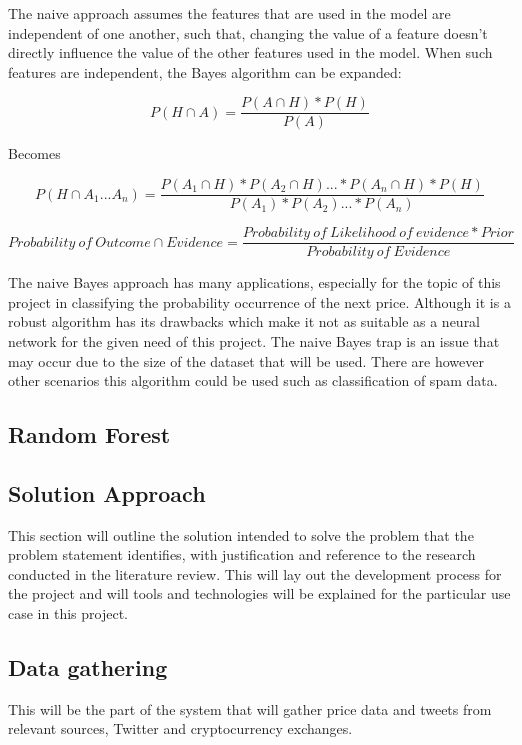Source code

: \documentclass[oneside, 12pt]{article}
\begin{document}
			The naive approach assumes the features that are used in the model are independent of one another, such that, changing the value of a feature doesn't directly influence the value of the other features used in the model. When such features are independent, the Bayes algorithm can be expanded:
			
			\[P(H\cap A) = \frac{P(A\cap H) * P(H)}{P(A)} \]
			
			\begin{center}
				Becomes
			\end{center}
			
			\[P(H\cap A_1 ... A_n) = \frac{P(A_1\cap H) * P(A_2\cap H) ... * P(A_n\cap H) * P(H)}{P(A_1) * P(A_2) ... * P(A_n)} \]
			
			\[Probability \ of \ Outcome \cap Evidence = \frac{Probability \ of \ Likelihood \ of \ evidence * Prior}{Probability \ of \ Evidence} \]
			
			The naive Bayes approach has many applications, especially for the topic of this project in classifying the probability occurrence of the next price. Although it is a robust algorithm has its drawbacks which make it not as suitable as a neural network for the given need of this project. The naive Bayes trap is an issue that may occur due to the size of the dataset that will be used. There are however other scenarios this algorithm could be used such as classification of spam data.\cite{32}
			
			\subsection{Random Forest}
		
	\newpage
	
	\begin{center}
		\section{Solution Approach}\label{solution}
	\end{center}
		This section will outline the solution intended to solve the problem that the problem statement identifies, with justification and reference to the research conducted in the literature review. This will lay out the development process for the project and will tools and technologies will be explained for the particular use case in this project.
		\newline
		
		\subsection{Data gathering}
		This will be the part of the system that will gather price data and tweets from relevant sources, Twitter and cryptocurrency exchanges.
		\newline
		
\end{document}
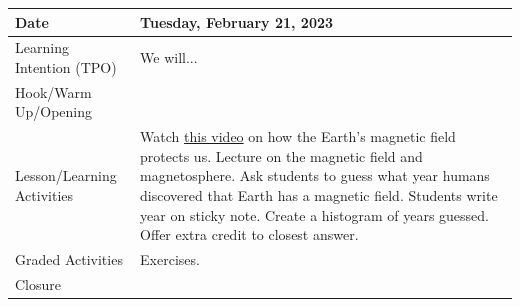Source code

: \documentclass{article}
\numberwithin{equation}{section}
\numberwithin{figure}{section}
\begin{document}
\begin{tabular}{|m{}|m{}|}
    \hline  
    \cellcolor{black!20}\textbf{Date} &
    \cellcolor{black!20}\textbf{Tuesday, February 21, 2023} \\
    \hline
    Learning Intention (TPO) & We will... \\
    \hline
    Hook/Warm Up/Opening & \\
    \hline
    Lesson/Learning Activities & Watch \href{https://youtu.be/URN-XyZD2vQ}{this video} on how the Earth's magnetic field protects us. Lecture on the magnetic field and magnetosphere. Ask students to guess what year humans discovered that Earth has a magnetic field. Students write year on sticky note. Create a histogram of years guessed. Offer extra credit to closest answer.\\
    \hline
    Graded Activities & Exercises.\\
    \hline
    Closure & \\  
    \hline
\end{tabular}
\end{document}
■ ■ ■ ■ ■
▶ _How to complete this task_
Output the entries exactly as they appear, with no pictures included.

▶ _Task output_
Source code

: \documentclass[oneside, 12pt]{article}
\begin{document}
			The naive approach assumes the features that are used in the model are independent of one another, such that, changing the value of a feature doesn't directly influence the value of the other features used in the model. When such features are independent, the Bayes algorithm can be expanded:
			
			\[P(H\cap A) = \frac{P(A\cap H) * P(H)}{P(A)} \]
			
			\begin{center}
				Becomes
			\end{center}
			
			\[P(H\cap A_1 ... A_n) = \frac{P(A_1\cap H) * P(A_2\cap H) ... * P(A_n\cap H) * P(H)}{P(A_1) * P(A_2) ... * P(A_n)} \]
			
			\[Probability \ of \ Outcome \cap Evidence = \frac{Probability \ of \ Likelihood \ of \ evidence * Prior}{Probability \ of \ Evidence} \]
			
			The naive Bayes approach has many applications, especially for the topic of this project in classifying the probability occurrence of the next price. Although it is a robust algorithm has its drawbacks which make it not as suitable as a neural network for the given need of this project. The naive Bayes trap is an issue that may occur due to the size of the dataset that will be used. There are however other scenarios this algorithm could be used such as classification of spam data.\cite{32}
			
			\subsection{Random Forest}
		
	\newpage
	
	\begin{center}
		\section{Solution Approach}\label{solution}
	\end{center}
		This section will outline the solution intended to solve the problem that the problem statement identifies, with justification and reference to the research conducted in the literature review. This will lay out the development process for the project and will tools and technologies will be explained for the particular use case in this project.
		\newline
		
		\subsection{Data gathering}
		This will be the part of the system that will gather price data and tweets from relevant sources, Twitter and cryptocurrency exchanges.
		\newline
		
\end{document}
Source code

: \documentclass{article}
\numberwithin{equation}{section}
\numberwithin{figure}{section}
\begin{document}
\begin{tabular}{|m{}|m{}|}
    \hline  
    \cellcolor{black!20}\textbf{Date} &
    \cellcolor{black!20}\textbf{Tuesday, February 21, 2023} \\
    \hline
    Learning Intention (TPO) & We will... \\
    \hline
    Hook/Warm Up/Opening & \\
    \hline
    Lesson/Learning Activities & Watch \href{https://youtu.be/URN-XyZD2vQ}{this video} on how the Earth's magnetic field protects us. Lecture on the magnetic field and magnetosphere. Ask students to guess what year humans discovered that Earth has a magnetic field. Students write year on sticky note. Create a histogram of years guessed. Offer extra credit to closest answer.\\
    \hline
    Graded Activities & Exercises.\\
    \hline
    Closure & \\  
    \hline
\end{tabular}
\end{document}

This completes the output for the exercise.